(Collected data)
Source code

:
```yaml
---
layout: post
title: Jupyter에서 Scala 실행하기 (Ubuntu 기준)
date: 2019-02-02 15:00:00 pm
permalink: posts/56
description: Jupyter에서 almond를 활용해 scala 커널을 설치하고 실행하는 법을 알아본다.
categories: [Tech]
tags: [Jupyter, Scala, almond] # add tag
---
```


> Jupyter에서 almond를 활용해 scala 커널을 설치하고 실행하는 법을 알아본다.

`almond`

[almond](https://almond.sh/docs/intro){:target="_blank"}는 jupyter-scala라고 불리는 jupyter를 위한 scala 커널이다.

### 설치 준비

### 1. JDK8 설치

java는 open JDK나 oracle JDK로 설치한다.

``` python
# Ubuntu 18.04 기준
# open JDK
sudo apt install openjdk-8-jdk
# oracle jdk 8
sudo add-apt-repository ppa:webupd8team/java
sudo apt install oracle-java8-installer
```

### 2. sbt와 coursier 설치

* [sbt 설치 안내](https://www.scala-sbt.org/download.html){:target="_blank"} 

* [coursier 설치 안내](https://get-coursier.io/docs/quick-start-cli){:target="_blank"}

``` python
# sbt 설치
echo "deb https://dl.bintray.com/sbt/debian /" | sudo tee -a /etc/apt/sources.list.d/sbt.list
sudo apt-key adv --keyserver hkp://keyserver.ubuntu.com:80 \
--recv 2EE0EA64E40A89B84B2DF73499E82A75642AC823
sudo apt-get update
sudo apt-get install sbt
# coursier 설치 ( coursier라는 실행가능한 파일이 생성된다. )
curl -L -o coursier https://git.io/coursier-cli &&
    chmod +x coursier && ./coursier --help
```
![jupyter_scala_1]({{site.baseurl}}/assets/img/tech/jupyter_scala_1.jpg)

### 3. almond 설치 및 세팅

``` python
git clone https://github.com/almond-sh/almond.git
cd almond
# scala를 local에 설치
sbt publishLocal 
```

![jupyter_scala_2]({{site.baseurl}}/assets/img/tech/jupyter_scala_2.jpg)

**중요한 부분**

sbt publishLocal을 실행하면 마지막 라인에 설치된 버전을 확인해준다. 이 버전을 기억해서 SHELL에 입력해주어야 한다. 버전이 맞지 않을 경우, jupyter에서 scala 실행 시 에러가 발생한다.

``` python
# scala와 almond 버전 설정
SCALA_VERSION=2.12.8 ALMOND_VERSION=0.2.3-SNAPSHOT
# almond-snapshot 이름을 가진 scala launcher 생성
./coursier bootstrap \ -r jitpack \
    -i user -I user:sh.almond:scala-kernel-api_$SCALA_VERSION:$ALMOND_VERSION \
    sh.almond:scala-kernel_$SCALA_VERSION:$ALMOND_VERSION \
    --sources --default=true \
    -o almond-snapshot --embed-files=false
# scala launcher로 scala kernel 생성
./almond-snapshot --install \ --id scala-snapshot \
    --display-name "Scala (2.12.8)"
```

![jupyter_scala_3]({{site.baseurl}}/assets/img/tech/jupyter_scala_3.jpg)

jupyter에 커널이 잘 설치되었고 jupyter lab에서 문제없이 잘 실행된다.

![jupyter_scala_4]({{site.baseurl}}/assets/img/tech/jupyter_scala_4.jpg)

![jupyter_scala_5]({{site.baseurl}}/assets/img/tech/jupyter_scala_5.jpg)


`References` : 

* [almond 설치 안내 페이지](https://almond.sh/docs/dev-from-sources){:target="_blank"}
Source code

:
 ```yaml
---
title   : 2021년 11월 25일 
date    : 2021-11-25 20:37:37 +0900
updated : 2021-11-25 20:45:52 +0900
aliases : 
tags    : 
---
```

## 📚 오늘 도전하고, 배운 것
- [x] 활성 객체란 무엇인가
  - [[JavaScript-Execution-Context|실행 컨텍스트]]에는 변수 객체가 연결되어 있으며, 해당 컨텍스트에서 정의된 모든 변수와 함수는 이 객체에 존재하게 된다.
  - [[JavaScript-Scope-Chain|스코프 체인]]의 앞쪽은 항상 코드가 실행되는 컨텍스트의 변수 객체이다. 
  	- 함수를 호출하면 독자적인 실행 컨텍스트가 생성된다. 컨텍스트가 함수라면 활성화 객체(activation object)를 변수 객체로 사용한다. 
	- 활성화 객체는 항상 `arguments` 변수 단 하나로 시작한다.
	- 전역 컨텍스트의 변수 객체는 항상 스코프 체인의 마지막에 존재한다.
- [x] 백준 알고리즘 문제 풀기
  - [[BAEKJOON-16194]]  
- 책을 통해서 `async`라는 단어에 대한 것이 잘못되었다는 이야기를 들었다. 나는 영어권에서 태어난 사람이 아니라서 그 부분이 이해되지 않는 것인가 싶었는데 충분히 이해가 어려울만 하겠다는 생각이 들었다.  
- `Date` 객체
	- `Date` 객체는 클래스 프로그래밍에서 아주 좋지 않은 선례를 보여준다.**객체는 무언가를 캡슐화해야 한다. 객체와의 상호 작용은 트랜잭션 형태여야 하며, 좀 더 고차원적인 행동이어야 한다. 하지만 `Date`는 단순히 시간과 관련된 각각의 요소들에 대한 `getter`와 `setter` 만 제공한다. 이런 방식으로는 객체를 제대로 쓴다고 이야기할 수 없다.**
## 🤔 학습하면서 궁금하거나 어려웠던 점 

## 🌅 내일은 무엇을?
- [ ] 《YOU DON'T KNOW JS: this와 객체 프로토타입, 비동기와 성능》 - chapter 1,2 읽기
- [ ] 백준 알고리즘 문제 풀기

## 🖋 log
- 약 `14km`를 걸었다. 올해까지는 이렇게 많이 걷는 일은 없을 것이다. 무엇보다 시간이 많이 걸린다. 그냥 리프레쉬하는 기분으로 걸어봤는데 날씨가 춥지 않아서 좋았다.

EXERCISE AIM:
Lines holding the word "생성된다" are the answer; copy each one from the records above.

ANSWER TO THIS PROBLEM:
# coursier 설치 ( coursier라는 실행가능한 파일이 생성된다. )
  	- 함수를 호출하면 독자적인 실행 컨텍스트가 생성된다. 컨텍스트가 함수라면 활성화 객체(activation object)를 변수 객체로 사용한다. 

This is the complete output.